■ Instructions for the task ■
Pictures must be kept out of the copy. Every entry is to be duplicated exactly.

Start of The data

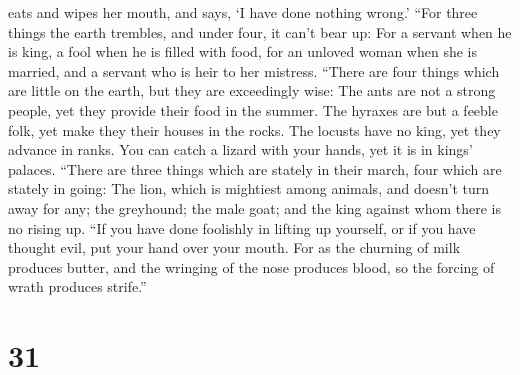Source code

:eats and wipes her mouth, and says, `I have done nothing wrong.'
 ``For three things the earth trembles, and under four, it
can't bear up:  For a servant when he is king, a fool when
he is filled with food,  for an unloved woman when she is
married, and a servant who is heir to her mistress. 
``There are four things which are little on the earth, but they are
exceedingly wise:  The ants are not a strong people, yet
they provide their food in the summer.  The hyraxes are but
a feeble folk, yet make they their houses in the rocks. 
The locusts have no king, yet they advance in ranks.  You
can catch a lizard with your hands, yet it is in kings' palaces.
 ``There are three things which are stately in their march,
four which are stately in going:  The lion, which is
mightiest among animals, and doesn't turn away for any; 
the greyhound; the male goat; and the king against whom there is no
rising up.  ``If you have done foolishly in lifting up
yourself, or if you have thought evil, put your hand over your mouth.
 For as the churning of milk produces butter, and the
wringing of the nose produces blood, so the forcing of wrath produces
strife.''

\hypertarget{section-25}{%
\section{31}\label{section-25}}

End of The data

■ Written reply ■
Source code

:eats and wipes her mouth, and says, `I have done nothing wrong.'
 ``For three things the earth trembles, and under four, it
can't bear up:  For a servant when he is king, a fool when
he is filled with food,  for an unloved woman when she is
married, and a servant who is heir to her mistress. 
``There are four things which are little on the earth, but they are
exceedingly wise:  The ants are not a strong people, yet
they provide their food in the summer.  The hyraxes are but
a feeble folk, yet make they their houses in the rocks. 
The locusts have no king, yet they advance in ranks.  You
can catch a lizard with your hands, yet it is in kings' palaces.
 ``There are three things which are stately in their march,
four which are stately in going:  The lion, which is
mightiest among animals, and doesn't turn away for any; 
the greyhound; the male goat; and the king against whom there is no
rising up.  ``If you have done foolishly in lifting up
yourself, or if you have thought evil, put your hand over your mouth.
 For as the churning of milk produces butter, and the
wringing of the nose produces blood, so the forcing of wrath produces
strife.''

\hypertarget{section-25}{%
\section{31}\label{section-25}}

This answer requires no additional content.